Littleton Man Indicted For Mail Fraud, Money Laundering
DENVER (CBS4)– A Littleton man has been indicted by a federal grand jury in Denver on wire fraud, mail fraud and money laundering.
Peter Vincent Capra was indicted on Wednesday.
Capra, 55, is scheduled to appear in U.S. District Court on May 29. He was previously charged in a previous indictment with obstruction of justice.
According to the indictment, Capra was president of Golden Design Group, Inc. which built and sold houses in the Denver metro area.
Capra was also the registered agent for Distinctive Mortgages LLC which used GDG office space and provided mortgages for some of the purchases of GDG houses.
As part of the fraud, Capra caused the creation of Cambridge Real Estate Consulting, LLC, and Chateau Real Estate Investments, LLC. Although publicly filed paperwork suggested that these were independent entities, Capra or his associate, a person with the initials R.P., directed all activities of Cambridge and Chateau and controlled their bank accounts.

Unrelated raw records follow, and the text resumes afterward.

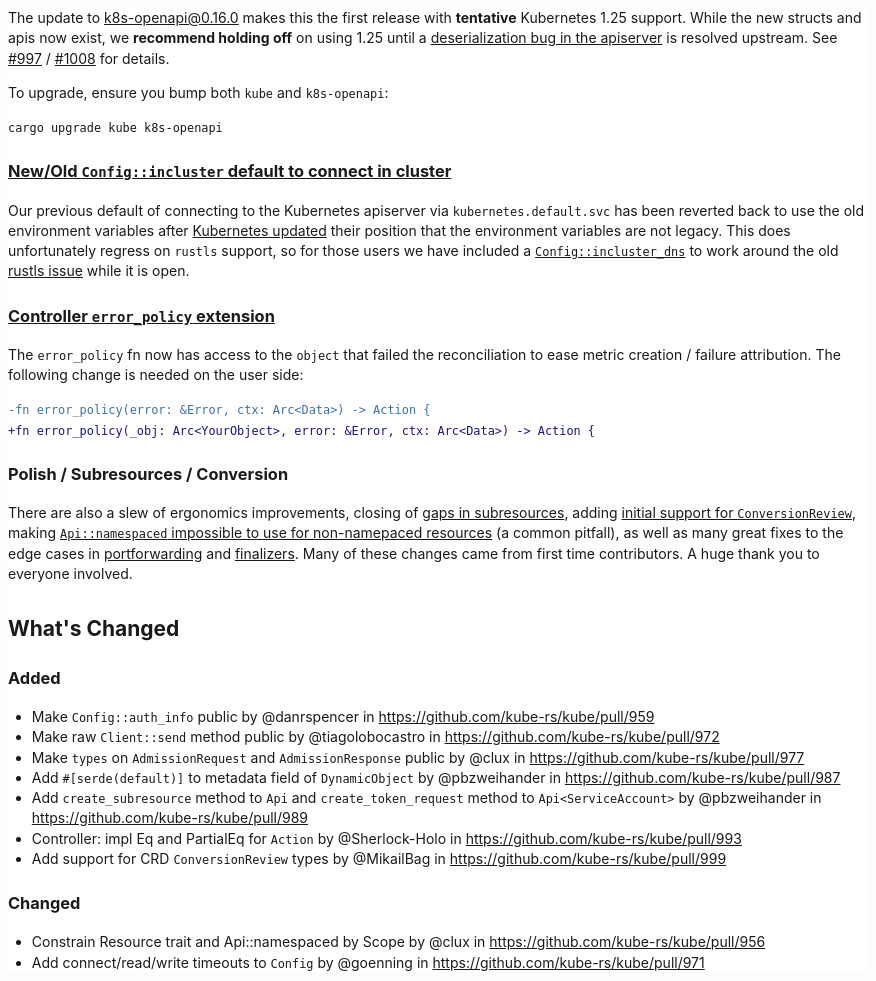 The update to [k8s-openapi@0.16.0](https://github.com/Arnavion/k8s-openapi/blob/master/CHANGELOG.md#v0160-2022-09-15) makes this the first release with **tentative** Kubernetes 1.25 support.
While the new structs and apis now exist, we **recommend holding off** on using 1.25 until a [deserialization bug in the apiserver](https://github.com/kubernetes/kubernetes/issues/111985) is resolved upstream. See [#997](https://github.com/kube-rs/kube/issues/997) / [#1008](https://github.com/kube-rs/kube/issues/1008) for details.

To upgrade, ensure you bump both `kube` and `k8s-openapi`:

```sh
cargo upgrade kube k8s-openapi
```

### [New/Old `Config::incluster` default to connect in cluster](https://github.com/kube-rs/kube/pull/1001)

Our previous default of connecting to the Kubernetes apiserver via `kubernetes.default.svc` has been reverted back to use the old environment variables after [Kubernetes updated](https://github.com/kubernetes/kubernetes/issues/112263) their position that the environment variables are not legacy. This does unfortunately regress on `rustls` support, so for those users we have included a [`Config::incluster_dns`](https://docs.rs/kube/latest/kube/struct.Config.html#method.incluster_dns) to work around the old [rustls issue](https://github.com/kube-rs/kube/issues/153) while it is open.

### [Controller `error_policy` extension](https://github.com/kube-rs/kube/pull/995)

The `error_policy` fn now has access to the `object` that failed the reconciliation to ease metric creation / failure attribution. The following change is needed on the user side:

```diff
-fn error_policy(error: &Error, ctx: Arc<Data>) -> Action {
+fn error_policy(_obj: Arc<YourObject>, error: &Error, ctx: Arc<Data>) -> Action {
```

### Polish / Subresources / Conversion
There are also a slew of ergonomics improvements, closing of [gaps in subresources](https://github.com/kube-rs/kube/pull/989), adding [initial support for `ConversionReview`](https://github.com/kube-rs/kube/pull/999), making [`Api::namespaced` impossible to use for non-namepaced resources](https://github.com/kube-rs/kube/pull/956) (a common pitfall), as well as many great fixes to the edge cases in [portforwarding](https://github.com/kube-rs/kube/pull/973) and [finalizers](https://github.com/kube-rs/kube/pull/965). Many of these changes came from first time contributors. A huge thank you to everyone involved.

## What's Changed
### Added
* Make `Config::auth_info` public by @danrspencer in https://github.com/kube-rs/kube/pull/959
* Make raw `Client::send` method public by @tiagolobocastro in https://github.com/kube-rs/kube/pull/972
* Make `types` on `AdmissionRequest` and `AdmissionResponse` public by @clux in https://github.com/kube-rs/kube/pull/977
* Add `#[serde(default)]` to metadata field of `DynamicObject` by @pbzweihander in https://github.com/kube-rs/kube/pull/987
* Add `create_subresource` method to `Api` and `create_token_request` method to `Api<ServiceAccount>` by @pbzweihander in https://github.com/kube-rs/kube/pull/989
* Controller: impl Eq and PartialEq for `Action` by @Sherlock-Holo in https://github.com/kube-rs/kube/pull/993
* Add support for CRD `ConversionReview` types by @MikailBag in https://github.com/kube-rs/kube/pull/999
### Changed
* Constrain Resource trait and Api::namespaced by Scope by @clux in https://github.com/kube-rs/kube/pull/956
* Add connect/read/write timeouts to `Config` by @goenning in https://github.com/kube-rs/kube/pull/971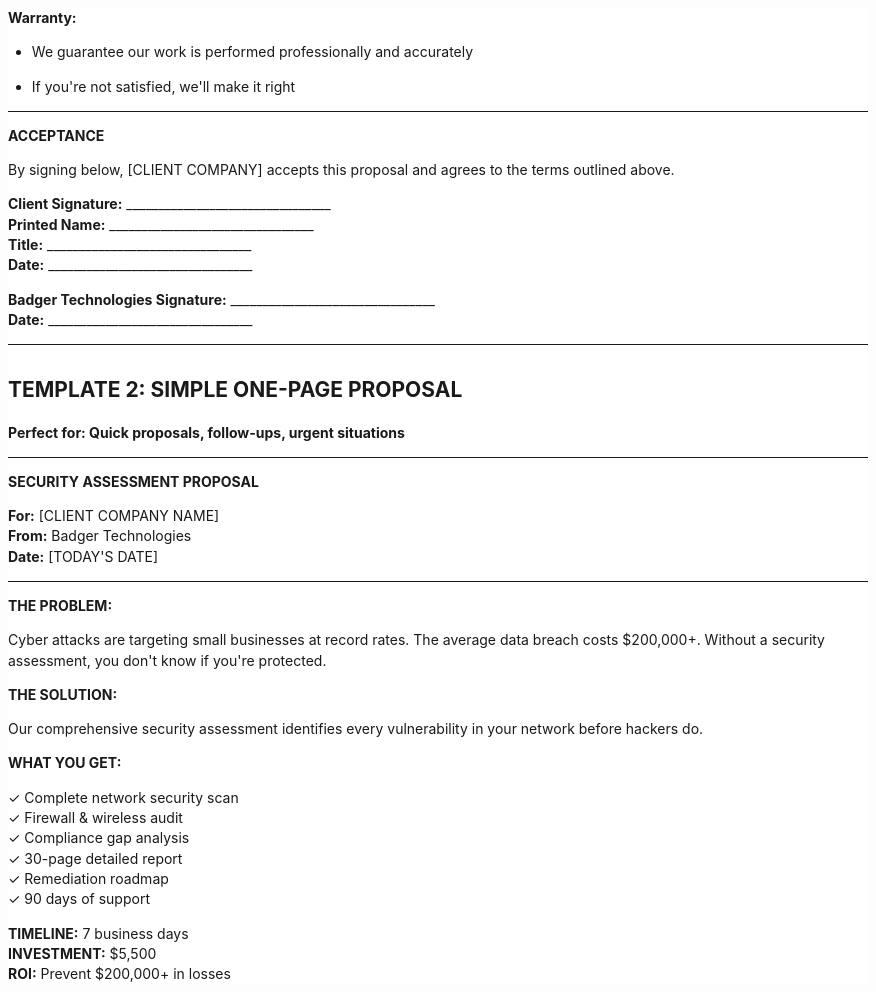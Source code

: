 **Warranty:**

- We guarantee our work is performed professionally and accurately

- If you're not satisfied, we'll make it right


---

**ACCEPTANCE**

By signing below, [CLIENT COMPANY] accepts this proposal and agrees to the terms outlined above.

**Client Signature:** ________________________________  
**Printed Name:** ________________________________  
**Title:** ________________________________  
**Date:** ________________________________

**Badger Technologies Signature:** ________________________________  
**Date:** ________________________________

---


## TEMPLATE 2: SIMPLE ONE-PAGE PROPOSAL


**Perfect for: Quick proposals, follow-ups, urgent situations**

---

**SECURITY ASSESSMENT PROPOSAL**

**For:** [CLIENT COMPANY NAME]  
**From:** Badger Technologies  
**Date:** [TODAY'S DATE]

---

**THE PROBLEM:**

Cyber attacks are targeting small businesses at record rates. The average data breach costs $200,000+. Without a security assessment, you don't know if you're protected.

**THE SOLUTION:**

Our comprehensive security assessment identifies every vulnerability in your network before hackers do.

**WHAT YOU GET:**

✓ Complete network security scan  
✓ Firewall & wireless audit  
✓ Compliance gap analysis  
✓ 30-page detailed report  
✓ Remediation roadmap  
✓ 90 days of support  

**TIMELINE:** 7 business days  
**INVESTMENT:** $5,500  
**ROI:** Prevent $200,000+ in losses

Between January 1, 2005 and July 31, 2008, Capra executed and attempted to execute a scheme to defraud mortgage lenders through the use of applications for residential mortgage loans and related documents associated with real estate purchases in the Denver Metro area. As part of the scheme, Capra would structure transactions involving homes built and sold by GDG to allow buyers to receive substantial amounts of the lenders’ money at the time of closing without the lenders’ knowledge.
Capra was able to facilitate his scheme by causing first and second mortgage applications related to the real estate purchases be submitted with false and fraudulent representations about the purchasers income, liabilities, and intent to occupy the properties as their primary residences. Many of the purchasers bought multiple properties at or near the same time in an attempt to prevent lenders from discovering the extent of the buyer’s real estate liabilities.
At the closing or soon thereafter, Capra would cause funds to be distributed to the buyers in ways that prevented the lenders from knowing the funds were actually going to the buyers. The methods included the disbursement of funds to LLCs, causing buyers to sign false warranty waivers, making payments to the buyers through Cambridge, Chateau, or other sham entities, and having GDG issue checks directly to the buyers which were not reflected on the HUD-1 closing statements. The disbursements to buyers were usually in amounts between $85,000 and $130,000.